Now is the Time
Monday, February 8, 2021
On Sunday evening, February 7, 2021, the fifty-fifth championship game of the National Football League was played in Raymond James Stadium, in Tampa, Florida. For the first time in history, the site of the Super Bowl was the home field of one of the competing teams.
Raymond James Stadium is the home of the Tampa Bay Buccaneers. In 1976, the newly-established team joined the National Football League and notoriously didn’t win a game its first season. The team was called the “Buccaneers,” a term that generally refers to pirates, but particularly references outlaws who operated in the Caribbean region, both on the sea and the land, from the mid-1600s to the early 1700s.
Buccaneering was a job. Famous buccaneers were from Africa, Algiers, Barbados, Bermuda, Colonial America, Denmark, England, France, Ireland, Italy, Jamaica, Netherlands, Portugal, Puerto Rico, Scotland, Spain, Sweden and Wales.
“Buccaneers” was an appropriate choice for the team’s name, since the Tampa Bay area is located along the Gulf Coast. The other NFL team with a similar name is the Oakland Raiders, which is located along the Pacific Ocean.

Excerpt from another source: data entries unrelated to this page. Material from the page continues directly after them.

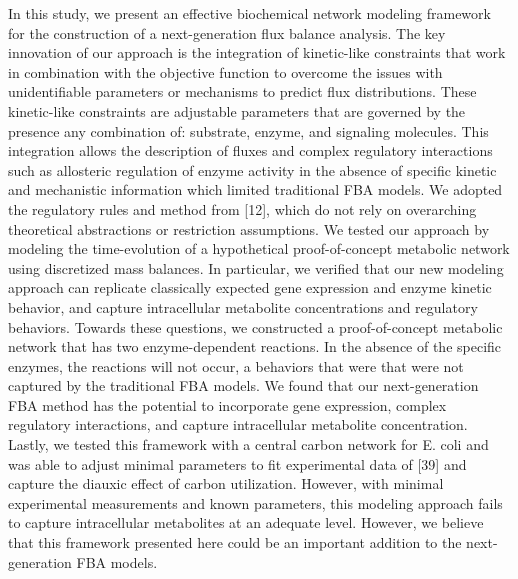 \documentclass[12pt]{article}
\begin{document}
In this study, we present an effective biochemical network modeling framework for the construction of a next-generation flux balance analysis. The key innovation of our approach is the integration of kinetic-like constraints that work in combination with the objective function to overcome the issues with unidentifiable parameters or mechanisms to predict flux distributions. These kinetic-like constraints are adjustable parameters that are governed by the presence any combination of: substrate, enzyme, and signaling molecules. This integration allows the description of fluxes and complex regulatory interactions such as allosteric regulation of enzyme activity in the absence of specific kinetic and mechanistic information which limited traditional FBA models. We adopted the regulatory rules and method from [12], which do not rely on overarching theoretical abstractions or restriction assumptions. We tested our approach by modeling the time-evolution of a hypothetical proof-of-concept metabolic network using discretized mass balances. In particular, we verified that our new modeling approach can replicate classically expected gene expression and enzyme kinetic behavior, and capture intracellular metabolite concentrations and regulatory behaviors. Towards these questions, we constructed a proof-of-concept metabolic network that has two enzyme-dependent reactions. In the absence of the specific enzymes, the reactions will not occur, a behaviors that were   that were not captured by the traditional FBA models. We found that our next-generation FBA method has the potential to incorporate gene expression, complex regulatory interactions, and capture intracellular metabolite concentration. Lastly, we tested this framework with a central carbon network for E. coli and was able to adjust minimal parameters to fit experimental data of [39] and capture the diauxic effect of carbon utilization. However, with minimal experimental measurements and known parameters, this modeling approach fails to capture intracellular metabolites at an adequate level. However, we believe that this framework presented here could be an important addition to the next-generation FBA models. 

\end{document}
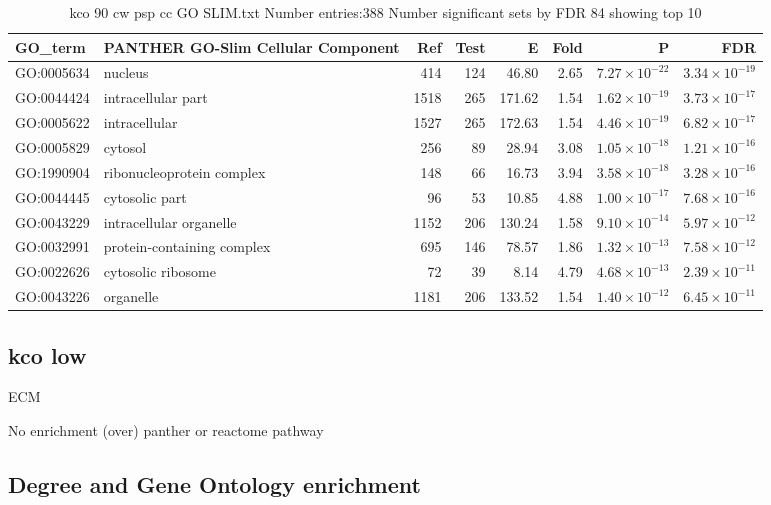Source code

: \begin{table}[ht]
\centering
\begin{tabular}{llrrrrrr}
  \hline
GO\_term & PANTHER GO-Slim Cellular Component & Ref & Test & E & Fold & P & FDR \\ 
  \hline
GO:0005634 & nucleus  & 414 & 124 & 46.80 & 2.65 & $7.27 \times 10^{-22}$ & $3.34 \times 10^{-19}$ \\ 
  GO:0044424 & intracellular part  & 1518 & 265 & 171.62 & 1.54 & $1.62 \times 10^{-19}$ & $3.73 \times 10^{-17}$ \\ 
  GO:0005622 & intracellular  & 1527 & 265 & 172.63 & 1.54 & $4.46 \times 10^{-19}$ & $6.82 \times 10^{-17}$ \\ 
  GO:0005829 & cytosol  & 256 & 89 & 28.94 & 3.08 & $1.05 \times 10^{-18}$ & $1.21 \times 10^{-16}$ \\ 
  GO:1990904 & ribonucleoprotein complex  & 148 & 66 & 16.73 & 3.94 & $3.58 \times 10^{-18}$ & $3.28 \times 10^{-16}$ \\ 
  GO:0044445 & cytosolic part  & 96 & 53 & 10.85 & 4.88 & $1.00 \times 10^{-17}$ & $7.68 \times 10^{-16}$ \\ 
  GO:0043229 & intracellular organelle  & 1152 & 206 & 130.24 & 1.58 & $9.10 \times 10^{-14}$ & $5.97 \times 10^{-12}$ \\ 
  GO:0032991 & protein-containing complex  & 695 & 146 & 78.57 & 1.86 & $1.32 \times 10^{-13}$ & $7.58 \times 10^{-12}$ \\ 
  GO:0022626 & cytosolic ribosome  & 72 & 39 & 8.14 & 4.79 & $4.68 \times 10^{-13}$ & $2.39 \times 10^{-11}$ \\ 
  GO:0043226 & organelle  & 1181 & 206 & 133.52 & 1.54 & $1.40 \times 10^{-12}$ & $6.45 \times 10^{-11}$ \\ 
  \hline
\end{tabular}
\caption{kco 90 cw psp cc GO SLIM.txt Number entries:388 Number significant sets by FDR 84 showing top 10} 
\label{tab:kco 90 cw psp cc GO SLIM.txt Number entries:388 Number significant sets by FDR 84 showing top 10}
\end{table}

\subsection{kco low}
ECM

No enrichment (over) panther or reactome pathway

\subsection{Degree and Gene Ontology enrichment}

To get to this year’s Super Bowl, the Buccaneers beat the Green Bay Packers, the New Orleans Saints, and the Washington Football Team. This latter team originated in Boston in 1932 as the “Braves,” but changed its name the following year to “Redskins,” a racist term that references a stereotyped skin color ascribed to all American Indians. In 1937, the team moved to Washington, DC, keeping its racist name. But finally, in 2020, under immense pressure from its financial supporters, the team dropped its racist name and used “Football Team” as a place holder until it can reach a final decision on a new name.
Instead of choosing a demonizing name, New Orleans anointed its team the “Saints,” in part because they were officially established on All Saints Day, but also because the famous Christian and Black spiritual song, “When the Saints Go Marching In,” is closely associated with New Orleans. Louis Armstrong, born in New Orleans on August 4, 1901, famously recorded a jazz version of the traditional gospel song in 1938, and ever since then, that has been the song of the city and, since 1966, of its professional football team.

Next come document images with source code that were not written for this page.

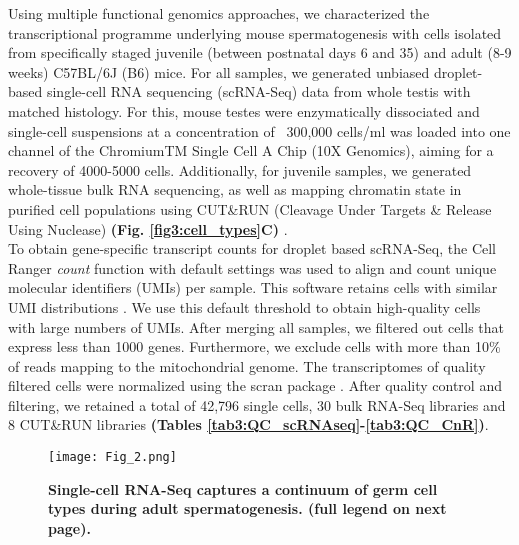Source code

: Using multiple functional genomics approaches, we characterized the transcriptional programme underlying mouse spermatogenesis with cells isolated from specifically staged juvenile (between postnatal days 6 and 35) and adult (8-9 weeks) C57BL/6J (B6) mice. For all samples, we generated unbiased droplet-based single-cell RNA sequencing (scRNA-Seq) data from whole testis with matched histology. For this, mouse testes were enzymatically dissociated and single-cell suspensions at a concentration of ~300,000 cells/ml was loaded into one channel of the ChromiumTM Single Cell A Chip (10X Genomics), aiming for a recovery of 4000-5000 cells. Additionally, for juvenile samples, we generated whole-tissue bulk RNA sequencing, as well as mapping chromatin state in purified cell populations using CUT\&{}RUN (Cleavage Under Targets \& Release Using Nuclease) \textbf{(Fig. \ref{fig3:cell_types}C)} \citep{Skene2018}. \\
To obtain gene-specific transcript counts for droplet based scRNA-Seq, the Cell Ranger \emph{count} function with default settings was used to align and count unique molecular identifiers (UMIs) per sample. This software retains cells with similar UMI distributions \citep{Zheng2017}. We use this default threshold to obtain high-quality cells with large numbers of UMIs. After merging all samples, we filtered out cells that express less than 1000 genes. Furthermore, we exclude cells with more than 10\% of reads mapping to the mitochondrial genome. The transcriptomes of quality filtered cells were normalized using the scran package \citep{Lun2016pooling}. After quality control and filtering, we retained a total of 42,796 single cells, 30 bulk RNA-Seq libraries and 8 CUT\&{}RUN libraries \textbf{(Tables \ref{tab3:QC_scRNAseq}-\ref{tab3:QC_CnR})}.

\newpage

\begin{figure}[!h]
\centering
\texttt{[image: Fig\_2.png]}
\caption[Droplet based scRNAseq of mouse spermatogenesis]{\textbf{Single-cell RNA-Seq captures a continuum of germ cell types during adult spermatogenesis. (full legend on next page).}\\}
\label{fig2:cell_types}
\end{figure}

\newpage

In August of 1919, city leaders in Green Bay, Wisconsin, organized a professional football team. One of the organizers was Curly Lambeau, who worked at the Indian Packing Company, which had been established earlier that summer. He asked his employer to sponsor the team and the new company agreed to do so. Ever since then, the team has been called the “Packers,” even though the Indian Packing Company was absorbed by Acme Meating Packing Company in 1921 and eventually closed in 1943.
To get to the Super Bowl, the Buccaneers beat three teams in the playoffs. In the Wild Card Playoffs on January 9, 2021, the Buccaneers dispatched a team that only months earlier had finally dropped its American Indian-themed racist name. The following week, in the Divisional Playoffs, the Buccaneers vanquished the New Orleans Saints. Then in the NFC Championship game on January 24 at Green Bay, they won over the storied franchise named after the job of putting meat into tin cans.

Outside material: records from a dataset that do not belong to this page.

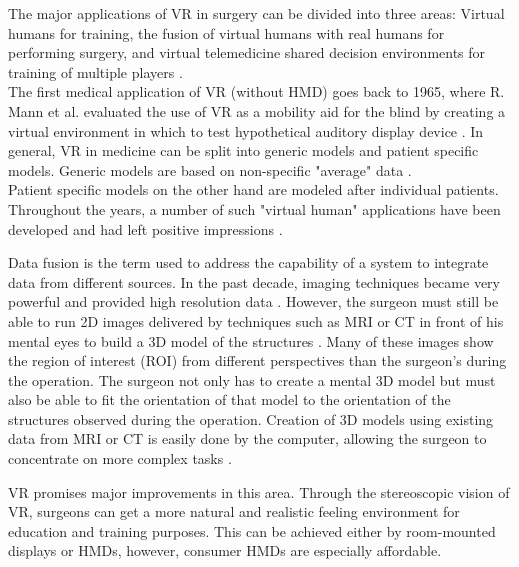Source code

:The major applications of VR in surgery can be divided into three areas:
Virtual humans for training, the fusion of virtual humans with real humans for performing surgery, 
and virtual telemedicine shared decision environments for training of multiple players \cite{486713}.
\\
The first medical application of VR (without HMD) goes back to 1965, where R. Mann et al. evaluated the use of VR as a mobility aid for the blind by creating a virtual environment in which to test hypothetical auditory display device \cite{mann1965evaluation}.
In general, VR in medicine can be split into generic models and patient specific models.
Generic models are based on non-specific "average" data \cite{486713}.
\\
Patient specific models on the other hand are modeled after individual patients.
Throughout the years, a number of such "virtual human" applications have been developed and had left positive impressions \cite{486713}.

Data fusion is the term used to address the capability of a system to integrate data from different sources.
In the past decade, imaging techniques became very powerful and provided high resolution data \cite{RN2}.
However, the surgeon must still be able to run 2D images delivered by techniques such as MRI or CT in front of his mental eyes to build a 3D model of the structures \cite{Fonseca.2018}.
Many of these images show the region of interest (ROI) from different perspectives than the surgeon’s during the operation.
The surgeon not only has to create a mental 3D model but must also be able to fit the orientation of that model to the orientation of the structures observed during the operation.
Creation of 3D models using existing data from MRI or CT is easily done by the computer, allowing the surgeon to concentrate on more complex tasks \cite{486713}.

VR promises major improvements in this area.
Through the stereoscopic vision of VR, surgeons can get a more natural and realistic feeling environment for education and training purposes.
This can be achieved either by room-mounted displays or HMDs, however, consumer HMDs are especially affordable.





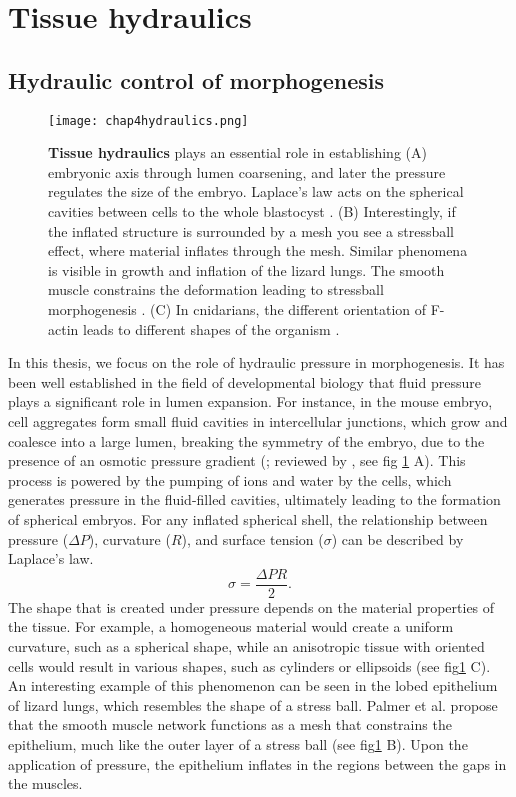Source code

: \hypertarget{tissue-hydraulics}{%
	\section{Tissue hydraulics}\label{tissue-hydraulics}}

\hypertarget{hydraulic-control-of-morphogenesis}{%
	\subsection{Hydraulic control of morphogenesis}\label{hydraulic-control-of-morphogenesis}}


\begin{figure}
	\centering
	\texttt{[image: chap4hydraulics.png]}
	\caption{\label{fig_4_7} \textbf{ Tissue hydraulics} plays an essential role in establishing (A) embryonic axis through lumen coarsening, and later the pressure regulates the size of the embryo. Laplace's law acts on the spherical cavities between cells to the whole blastocyst \cite{dumortier2019,chan2019, collinet2021}. (B) Interestingly, if the inflated structure is surrounded by a mesh you see a stressball effect, where material inflates through the mesh. Similar phenomena is visible in growth and inflation of the lizard lungs. The smooth muscle constrains the deformation leading to stressball morphogenesis \cite{palmer2021}. (C) In cnidarians, the different orientation of F-actin leads to different shapes of the organism \cite{stokkermans2022}.
	}
\end{figure}

In this thesis, we focus on the role of hydraulic pressure in morphogenesis. It has been well established in the field of developmental biology that fluid pressure plays a significant role in lumen expansion. For instance, in the mouse embryo, cell aggregates form small fluid cavities in intercellular junctions, which grow and coalesce into a large lumen, breaking the symmetry of the embryo, due to the presence of an osmotic pressure gradient (\cite{dumortier2019}; reviewed by \cite{torres-sanchez2021}, see fig \ref{fig_4_7} A). This process is powered by the pumping of ions and water by the cells, which generates pressure in the fluid-filled cavities, ultimately leading to the formation of spherical embryos. For any inflated spherical shell, the relationship between pressure ($\Delta P$), curvature ($R$), and surface tension ($\sigma$) can be described by Laplace's law. 
$$ \sigma = \frac{\Delta P R}{2}. $$ 
The shape that is created under pressure depends on the material properties of the tissue. For example, a homogeneous material would create a uniform curvature, such as a spherical shape, while an anisotropic tissue with oriented cells would result in various shapes, such as cylinders or ellipsoids \cite{stokkermans2021} (see fig\ref{fig_4_7} C). An interesting example of this phenomenon can be seen in the lobed epithelium of lizard lungs, which resembles the shape of a stress ball. Palmer et al. propose that the smooth muscle network functions as a mesh that constrains the epithelium, much like the outer layer of a stress ball \cite{palmer2021} (see fig\ref{fig_4_7} B). Upon the application of pressure, the epithelium inflates in the regions between the gaps in the muscles.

The Buccaneers’ opponent in the Super Bowl was from Kansas City. That team had originated in Dallas, Texas, in 1960, and was called the “Texans.” The mayor of Kansas City in 1963, Harold Bartle, successfully wooed the team to relocate to his city. Bartles, a White man, had a track record of playing Indian. In 1925, he started a Boy Scouts-like society and gave it a stereotypical fictional American Indian-sounding name, Tribe of Micosay. Soon he was “Chief” Lone Bear of the Micosay Tribe.
After the football team arrived in Kansas City, it was named “Chiefs” in honor of Bartles’ fake identity. As its namesake was a purveyor of well-intended yet racist stereotypes and untruths, the team likewise promotes racist behaviors, such as wearing feather headdresses and chanting in monosyllables while doing a “tomahawk chop,” under the guise of honoring American Indians.
The Kansas City Chiefs and all other teams with names that are either racist or reference racist imagery, are burdened with troubling behaviors and images that should be abandoned. Like the Bucs, the Pack and the Saints did originally, and the Football Team did recently, Kansas City should finally choose an appropriate name. Now is the time.